Morte de bebê indígena em SC expõe rotina de descaso

O bebê foi degolado diante da própria mãe, no dia 30 de dezembro, por um jovem de 23 anos

Agência Estado

Em julho, os caingangues do oeste de Santa Catarina vão trocar a festa do terceiro aniversário de Vitor Pinto por um rito em homenagem aos mortos. Até lá, seus pais, Sônia, de 27 anos, e Arcelino, de 42, esperam ver a condenação de um assassino.

Mas a morte do menino de 2 anos, degolado com uma lâmina no pescoço no dia 30, por um homem que fingiu afagar seu rosto enquanto sua mãe o amamentava na rodoviária de Imbituba, no dia 30 de dezembro, é vista pela comunidade indígena como mais um marco em sua trajetória de perdas e de abandono pela sociedade.

“Ser índio no Sul é, na versão hardcore do senso comum, ser vagabundo; é contar com a tutela generosa da Fundação Nacional do Índio (Funai). Só quando viram que os próprios índios começaram a se movimentar é que o caso foi ganhando visibilidade, até pelo descaso”, afirma Leonel Piovezana, professor dos Programas de Mestrado em Políticas Sociais e Dinâmicas Regionais e de Educação da Universidade Comunitária da Região de Chapecó (SC).

Natural da Aldeia Condá, em Chapecó, a família tinha ido para o litoral, onde há mais movimento no verão, para vender o artesanato da tribo, como faz todo fim de ano. “Não somos bandidos, somos trabalhadores. Temos de fazer o que sabemos, o que é da nossa cultura, como o balaio e o artesanato para vender É uma questão de sobrevivência”, afirma a avó de Vitor, Teresa, com olhar perdido, e lágrimas no rosto, após cerimônia pelo sétimo dia da morte.

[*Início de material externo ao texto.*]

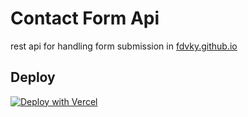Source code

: # Contact Form Api
rest api for handling form submission in [fdvky.github.io](https://github.com/fdvky1/fdvky1.github.io)

## Deploy
[![Deploy with Vercel](https://vercel.com/button)](https://vercel.com/new/clone?repository-url=https%3A%2F%2Fgithub.com%2Ffdvky1%2Fcontact-form-api)
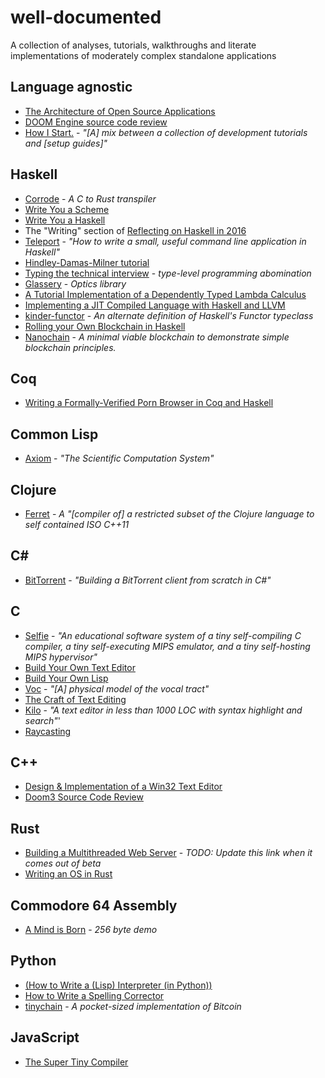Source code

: # well-documented
A collection of analyses, tutorials, walkthroughs and literate implementations of moderately complex standalone applications

## Language agnostic

- [The Architecture of Open Source Applications](http://aosabook.org/en/index.html)
- [DOOM Engine source code review](http://fabiensanglard.net/doomIphone/doomClassicRenderer.php)
- [How I Start.](http://howistart.org/) - *"[A] mix between a collection of development tutorials and [setup guides]"*

## Haskell

- [Corrode](https://github.com/jameysharp/corrode/blob/master/src/Language/Rust/Corrode/C.md) - *A C to Rust transpiler*
- [Write You a Scheme](https://wespiser.com/writings/wyas/home.html)
- [Write You a Haskell](http://dev.stephendiehl.com/fun/)
- The "Writing" section of [Reflecting on Haskell in 2016](http://www.stephendiehl.com/posts/haskell_2017.html)
- [Teleport](http://bollu.github.io/teleport/) - *"How to write a small, useful command line application in Haskell"*
- [Hindley-Damas-Milner tutorial](https://github.com/quchen/articles/tree/master/hindley-milner)
- [Typing the technical interview](https://aphyr.com/posts/342-typing-the-technical-interview) - *type-level programming abomination*
- [Glassery](http://oleg.fi/gists/posts/2017-04-18-glassery.html) - *Optics library*
- [A Tutorial Implementation of a Dependently Typed Lambda Calculus](https://www.andres-loeh.de/LambdaPi/)
- [Implementing a JIT Compiled Language with Haskell and LLVM](http://www.stephendiehl.com/llvm/)
- [kinder-functor](https://github.com/rampion/kinder-functor) - *An alternate definition of Haskell's Functor typeclass*
- [Rolling your Own Blockchain in Haskell](http://www.michaelburge.us/2017/08/17/rolling-your-own-blockchain.html)
- [Nanochain](https://github.com/adjoint-io/nanochain) - *A minimal viable blockchain to demonstrate simple blockchain principles.*

## Coq

- [Writing a Formally-Verified Porn Browser in Coq and Haskell](http://www.michaelburge.us/2017/08/25/writing-a-formally-verified-porn-browser-in-coq.html)

## Common Lisp

- [Axiom](http://www.axiom-developer.org/axiom-website/books.html) - *"The Scientific Computation System"*

## Clojure

- [Ferret](https://github.com/nakkaya/ferret/blob/0.2.8/ferret.org) - *A "[compiler of] a restricted subset of the Clojure language to self contained ISO C++11*


## C#

- [BitTorrent](http://seanjoflynn.com/research/bittorrent.html) - *"Building a BitTorrent client from scratch in C#"*

## C

- [Selfie](https://github.com/cksystemsteaching/selfie) - *"An educational software system of a tiny self-compiling C compiler, a tiny self-executing MIPS emulator, and a tiny self-hosting MIPS hypervisor"*
- [Build Your Own Text Editor](http://viewsourcecode.org/snaptoken/kilo/)
- [Build Your Own Lisp](http://www.buildyourownlisp.com/contents)
- [Voc](http://pbat.ch/proj/voc/) - *"[A] physical model of the vocal tract"*
- [The Craft of Text Editing](http://www.finseth.com/craft/)
- [Kilo](https://github.com/antirez/kilo) - *"A text editor in less than 1000 LOC with syntax highlight and search"*'
- [Raycasting](http://lodev.org/cgtutor/raycasting.html)

## C++

- [Design & Implementation of a Win32 Text Editor](http://www.catch22.net/tuts/unicode-text-processing)
- [Doom3 Source Code Review](http://fabiensanglard.net/doom3/)

## Rust

- [Building a Multithreaded Web Server](https://doc.rust-lang.org/beta/book/second-edition/ch20-00-final-project-a-web-server.html) - *TODO: Update this link when it comes out of beta*
- [Writing an OS in Rust](http://os.phil-opp.com/)

## Commodore 64 Assembly

- [A Mind is Born](https://linusakesson.net/scene/a-mind-is-born/) - *256 byte demo*

## Python

- [(How to Write a (Lisp) Interpreter (in Python))](http://norvig.com/lispy.html)
- [How to Write a Spelling Corrector](http://norvig.com/spell-correct.html)
- [tinychain](https://github.com/jamesob/tinychain) - *A pocket-sized implementation of Bitcoin*

## JavaScript

- [The Super Tiny Compiler](https://github.com/thejameskyle/the-super-tiny-compiler)
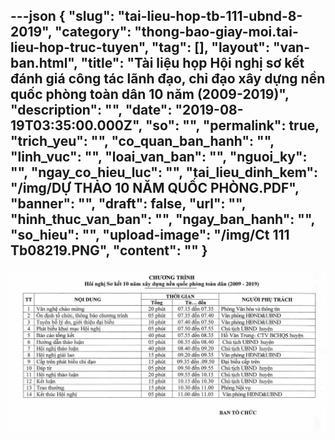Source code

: ---json
{
    "slug": "tai-lieu-hop-tb-111-ubnd-8-2019",
    "category": "thong-bao-giay-moi.tai-lieu-hop-truc-tuyen",
    "tag": [],
    "layout": "van-ban.html",
    "title": "Tài liệu họp Hội nghị sơ kết đánh giá công tác lãnh đạo, chỉ đạo xây dựng nền quốc phòng toàn dân 10 năm (2009-2019)",
    "description": "",
    "date": "2019-08-19T03:35:00.000Z",
    "so": "",
    "permalink": true,
    "trich_yeu": "",
    "co_quan_ban_hanh": "",
    "linh_vuc": "",
    "loai_van_ban": "",
    "nguoi_ky": "",
    "ngay_co_hieu_luc": "",
    "tai_lieu_dinh_kem": "/img/DỰ THẢO 10 NĂM QUỐC PHÒNG.PDF",
    "banner": "",
    "draft": false,
    "url": "",
    "hinh_thuc_van_ban": "",
    "ngay_ban_hanh": "",
    "so_hieu": "",
    "upload-image": "/img/Ct 111 Tb08219.PNG",
    "__content__": ""
}
---
<p><img alt="" src="/img/Ct 111 Tb08219.PNG" /></p>
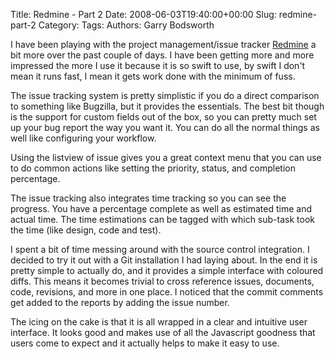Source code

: Title: Redmine - Part 2
Date: 2008-06-03T19:40:00+00:00
Slug: redmine-part-2
Category: 
Tags: 
Authors: Garry Bodsworth

I have been playing with the project management/issue tracker <a href="http://www.redmine.org/">Redmine</a> a bit more over the past couple of days.  I have been getting more and more impressed the more I use it because it is so swift to use, by swift I don't mean it runs fast, I mean it gets work done with the minimum of fuss.

The issue tracking system is pretty simplistic if you do a direct comparison to something like Bugzilla, but it provides the essentials.  The best bit though is the support for custom fields out of the box, so you can pretty much set up your bug report the way you want it.  You can do all the normal things as well like configuring your workflow.

Using the listview of issue gives you a great context menu that you can use to do common actions like setting the priority, status, and completion percentage.

The issue tracking also integrates time tracking so you can see the progress.  You have a percentage complete as well as estimated time and actual time.  The time estimations can be tagged with which sub-task took the time (like design, code and test).

I spent a bit of time messing around with the source control integration.  I decided to try it out with a Git installation I had laying about.  In the end it is pretty simple to actually do, and it provides a simple interface with coloured diffs.  This means it becomes trivial to cross reference issues, documents, code, revisions, and more in one place.  I noticed that the commit comments get added to the reports by adding the issue number.

The icing on the cake is that it is all wrapped in a clear and intuitive user interface.  It looks good and makes use of all the Javascript goodness that users come to expect and it actually helps to make it easy to use.

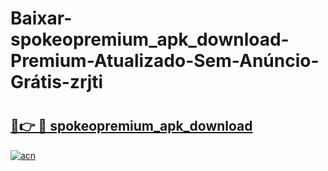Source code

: # Baixar-spokeopremium_apk_download-Premium-Atualizado-Sem-Anúncio-Grátis-zrjti

# <h2><a href="https://paj0o1.esa.edu.pl?src=spokeopremium_apk_download&ref=zrjti">🔗👉 🔴 spokeopremium_apk_download</a></h2>

[![acn](https://github.com/user-attachments/assets/0f9c940e-d8b0-45ae-aac7-cd30a18b3e1c)](https://paj0o1.esa.edu.pl?src=spokeopremium_apk_download&ref=zrjti)

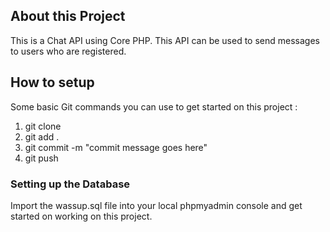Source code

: ## About this Project
This is a Chat API using Core PHP. This API can be used to send messages to users who are registered.

## How to setup

Some basic Git commands you can use to get started on this project :
1. git clone <url>
2. git add .
3. git commit -m "commit message goes here"
4. git push
  
### Setting up the Database

Import the wassup.sql file into your local phpmyadmin console and get started on working on this project.

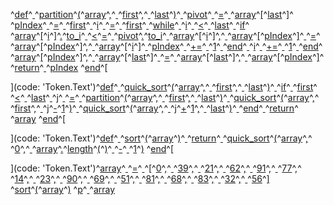 ^[def](code: 'Token.Keyword')^[ ](code: 'Token.Text')^[partition](code: 'Token.Name.Function')^[(](code: 'Token.Punctuation')^[array](code: 'Token.Name')^[,](code: 'Token.Punctuation')^[ ](code: 'Token.Text')^[first](code: 'Token.Name')^[,](code: 'Token.Punctuation')^[ ](code: 'Token.Text')^[last](code: 'Token.Name')^[)](code: 'Token.Punctuation')^[
  ](code: 'Token.Text')^[pivot](code: 'Token.Name')^[ ](code: 'Token.Text')^[=](code: 'Token.Operator')^[ ](code: 'Token.Text')^[array](code: 'Token.Name')^[\[](code: 'Token.Operator')^[last](code: 'Token.Name')^[\]](code: 'Token.Operator')^[
  ](code: 'Token.Text')^[pIndex](code: 'Token.Name')^[ ](code: 'Token.Text')^[=](code: 'Token.Operator')^[ ](code: 'Token.Text')^[first](code: 'Token.Name')^[
  ](code: 'Token.Text')^[i](code: 'Token.Name')^[ ](code: 'Token.Text')^[=](code: 'Token.Operator')^[ ](code: 'Token.Text')^[first](code: 'Token.Name')^[
  ](code: 'Token.Text')^[while](code: 'Token.Keyword')^[ ](code: 'Token.Text')^[i](code: 'Token.Name')^[ ](code: 'Token.Text')^[<](code: 'Token.Operator')^[ ](code: 'Token.Text')^[last](code: 'Token.Name')^[
    ](code: 'Token.Text')^[if](code: 'Token.Keyword')^[ ](code: 'Token.Text')^[array](code: 'Token.Name')^[\[](code: 'Token.Operator')^[i](code: 'Token.Name')^[\]](code: 'Token.Operator')^[.](code: 'Token.Operator')^[to\_i](code: 'Token.Name')^[ ](code: 'Token.Text')^[<](code: 'Token.Operator')^[=](code: 'Token.Operator')^[ ](code: 'Token.Text')^[pivot](code: 'Token.Name')^[.](code: 'Token.Operator')^[to\_i](code: 'Token.Name')^[
      ](code: 'Token.Text')^[array](code: 'Token.Name')^[\[](code: 'Token.Operator')^[i](code: 'Token.Name')^[\]](code: 'Token.Operator')^[,](code: 'Token.Punctuation')^[ ](code: 'Token.Text')^[array](code: 'Token.Name')^[\[](code: 'Token.Operator')^[pIndex](code: 'Token.Name')^[\]](code: 'Token.Operator')^[ ](code: 'Token.Text')^[=](code: 'Token.Operator')^[ ](code: 'Token.Text')^[array](code: 'Token.Name')^[\[](code: 'Token.Operator')^[pIndex](code: 'Token.Name')^[\]](code: 'Token.Operator')^[,](code: 'Token.Punctuation')^[ ](code: 'Token.Text')^[array](code: 'Token.Name')^[\[](code: 'Token.Operator')^[i](code: 'Token.Name')^[\]](code: 'Token.Operator')^[
      ](code: 'Token.Text')^[pIndex](code: 'Token.Name')^[ ](code: 'Token.Text')^[+=](code: 'Token.Operator')^[ ](code: 'Token.Text')^[1](code: 'Token.Literal.Number.Integer')^[
    ](code: 'Token.Text')^[end](code: 'Token.Keyword')^[
    ](code: 'Token.Text')^[i](code: 'Token.Name')^[ ](code: 'Token.Text')^[+=](code: 'Token.Operator')^[ ](code: 'Token.Text')^[1](code: 'Token.Literal.Number.Integer')^[
  ](code: 'Token.Text')^[end](code: 'Token.Keyword')^[
  ](code: 'Token.Text')^[array](code: 'Token.Name')^[\[](code: 'Token.Operator')^[pIndex](code: 'Token.Name')^[\]](code: 'Token.Operator')^[,](code: 'Token.Punctuation')^[ ](code: 'Token.Text')^[array](code: 'Token.Name')^[\[](code: 'Token.Operator')^[last](code: 'Token.Name')^[\]](code: 'Token.Operator')^[ ](code: 'Token.Text')^[=](code: 'Token.Operator')^[ ](code: 'Token.Text')^[array](code: 'Token.Name')^[\[](code: 'Token.Operator')^[last](code: 'Token.Name')^[\]](code: 'Token.Operator')^[,](code: 'Token.Punctuation')^[ ](code: 'Token.Text')^[array](code: 'Token.Name')^[\[](code: 'Token.Operator')^[pIndex](code: 'Token.Name')^[\]](code: 'Token.Operator')^[
  ](code: 'Token.Text')^[return](code: 'Token.Keyword')^[ ](code: 'Token.Text')^[pIndex](code: 'Token.Name')
^[end](code: 'Token.Keyword')^[

](code: 'Token.Text')^[def](code: 'Token.Keyword')^[ ](code: 'Token.Text')^[quick\_sort](code: 'Token.Name.Function')^[(](code: 'Token.Punctuation')^[array](code: 'Token.Name')^[,](code: 'Token.Punctuation')^[ ](code: 'Token.Text')^[first](code: 'Token.Name')^[,](code: 'Token.Punctuation')^[ ](code: 'Token.Text')^[last](code: 'Token.Name')^[)](code: 'Token.Punctuation')^[
  ](code: 'Token.Text')^[if](code: 'Token.Keyword')^[ ](code: 'Token.Text')^[first](code: 'Token.Name')^[ ](code: 'Token.Text')^[<](code: 'Token.Operator')^[ ](code: 'Token.Text')^[last](code: 'Token.Name')^[
    ](code: 'Token.Text')^[j](code: 'Token.Name')^[ ](code: 'Token.Text')^[=](code: 'Token.Operator')^[ ](code: 'Token.Text')^[partition](code: 'Token.Name')^[(](code: 'Token.Punctuation')^[array](code: 'Token.Name')^[,](code: 'Token.Punctuation')^[ ](code: 'Token.Text')^[first](code: 'Token.Name')^[,](code: 'Token.Punctuation')^[ ](code: 'Token.Text')^[last](code: 'Token.Name')^[)](code: 'Token.Punctuation')^[
    ](code: 'Token.Text')^[quick\_sort](code: 'Token.Name')^[(](code: 'Token.Punctuation')^[array](code: 'Token.Name')^[,](code: 'Token.Punctuation')^[ ](code: 'Token.Text')^[first](code: 'Token.Name')^[,](code: 'Token.Punctuation')^[ ](code: 'Token.Text')^[j](code: 'Token.Name')^[\-](code: 'Token.Operator')^[1](code: 'Token.Literal.Number.Integer')^[)](code: 'Token.Punctuation')^[
    ](code: 'Token.Text')^[quick\_sort](code: 'Token.Name')^[(](code: 'Token.Punctuation')^[array](code: 'Token.Name')^[,](code: 'Token.Punctuation')^[ ](code: 'Token.Text')^[j](code: 'Token.Name')^[+](code: 'Token.Operator')^[1](code: 'Token.Literal.Number.Integer')^[,](code: 'Token.Punctuation')^[ ](code: 'Token.Text')^[last](code: 'Token.Name')^[)](code: 'Token.Punctuation')^[
  ](code: 'Token.Text')^[end](code: 'Token.Keyword')^[
  ](code: 'Token.Text')^[return](code: 'Token.Keyword')^[ ](code: 'Token.Text')^[array](code: 'Token.Name')
^[end](code: 'Token.Keyword')^[

](code: 'Token.Text')^[def](code: 'Token.Keyword')^[ ](code: 'Token.Text')^[sort](code: 'Token.Name.Function')^[(](code: 'Token.Punctuation')^[array](code: 'Token.Name')^[)](code: 'Token.Punctuation')^[
  ](code: 'Token.Text')^[return](code: 'Token.Keyword')^[ ](code: 'Token.Text')^[quick\_sort](code: 'Token.Name')^[(](code: 'Token.Punctuation')^[array](code: 'Token.Name')^[,](code: 'Token.Punctuation')^[ ](code: 'Token.Text')^[0](code: 'Token.Literal.Number.Integer')^[,](code: 'Token.Punctuation')^[ ](code: 'Token.Text')^[array](code: 'Token.Name')^[.](code: 'Token.Operator')^[length](code: 'Token.Name')^[(](code: 'Token.Punctuation')^[)](code: 'Token.Punctuation')^[ ](code: 'Token.Text')^[\-](code: 'Token.Operator')^[ ](code: 'Token.Text')^[1](code: 'Token.Literal.Number.Integer')^[)](code: 'Token.Punctuation')
^[end](code: 'Token.Keyword')^[

](code: 'Token.Text')^[array](code: 'Token.Name')^[ ](code: 'Token.Text')^[=](code: 'Token.Operator')^[ ](code: 'Token.Text')^[\[](code: 'Token.Operator')^[0](code: 'Token.Literal.Number.Integer')^[,](code: 'Token.Punctuation')^[ ](code: 'Token.Text')^[39](code: 'Token.Literal.Number.Integer')^[,](code: 'Token.Punctuation')^[ ](code: 'Token.Text')^[21](code: 'Token.Literal.Number.Integer')^[,](code: 'Token.Punctuation')^[ ](code: 'Token.Text')^[62](code: 'Token.Literal.Number.Integer')^[,](code: 'Token.Punctuation')^[ ](code: 'Token.Text')^[91](code: 'Token.Literal.Number.Integer')^[,](code: 'Token.Punctuation')^[ ](code: 'Token.Text')^[77](code: 'Token.Literal.Number.Integer')^[,](code: 'Token.Punctuation')^[ ](code: 'Token.Text')^[14](code: 'Token.Literal.Number.Integer')^[,](code: 'Token.Punctuation')^[ ](code: 'Token.Text')^[23](code: 'Token.Literal.Number.Integer')^[,](code: 'Token.Punctuation')^[
  ](code: 'Token.Text')^[90](code: 'Token.Literal.Number.Integer')^[,](code: 'Token.Punctuation')^[ ](code: 'Token.Text')^[69](code: 'Token.Literal.Number.Integer')^[,](code: 'Token.Punctuation')^[ ](code: 'Token.Text')^[51](code: 'Token.Literal.Number.Integer')^[,](code: 'Token.Punctuation')^[ ](code: 'Token.Text')^[81](code: 'Token.Literal.Number.Integer')^[,](code: 'Token.Punctuation')^[ ](code: 'Token.Text')^[68](code: 'Token.Literal.Number.Integer')^[,](code: 'Token.Punctuation')^[ ](code: 'Token.Text')^[83](code: 'Token.Literal.Number.Integer')^[,](code: 'Token.Punctuation')^[ ](code: 'Token.Text')^[32](code: 'Token.Literal.Number.Integer')^[,](code: 'Token.Punctuation')^[ ](code: 'Token.Text')^[56](code: 'Token.Literal.Number.Integer')^[\]](code: 'Token.Operator')
^[sort](code: 'Token.Name')^[(](code: 'Token.Punctuation')^[array](code: 'Token.Name')^[)](code: 'Token.Punctuation')
^[p](code: 'Token.Name.Builtin')^[ ](code: 'Token.Text')^[array](code: 'Token.Name')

Acostumada com a presença da criança pela casa, a senhora que nem lembra a própria idade – “Acho que tenho 70 anos” -, quando soube do assassinato do neto pensou até em abandonar a casa. Os pais de Vitor, que tinham desembarcado na rodoviária um dia após o Natal, também ainda vivem “em choque”.

Se as vendas fossem boas, iriam adquirir uma geladeira. O máximo que conseguem por mês na temporada é R$ 800, a serem poupados para o inverno. Arcelino trabalhava em outra praia e soube do crime pela TV. Quando chegou à rodoviária, viu os chinelinhos e brinquedos de Vitor espalhados. Sônia vagava de um lado para o outro, sozinha, na chuva. Na rodoviária, sem abrigo ou apoio, permaneceram até a manhã seguinte.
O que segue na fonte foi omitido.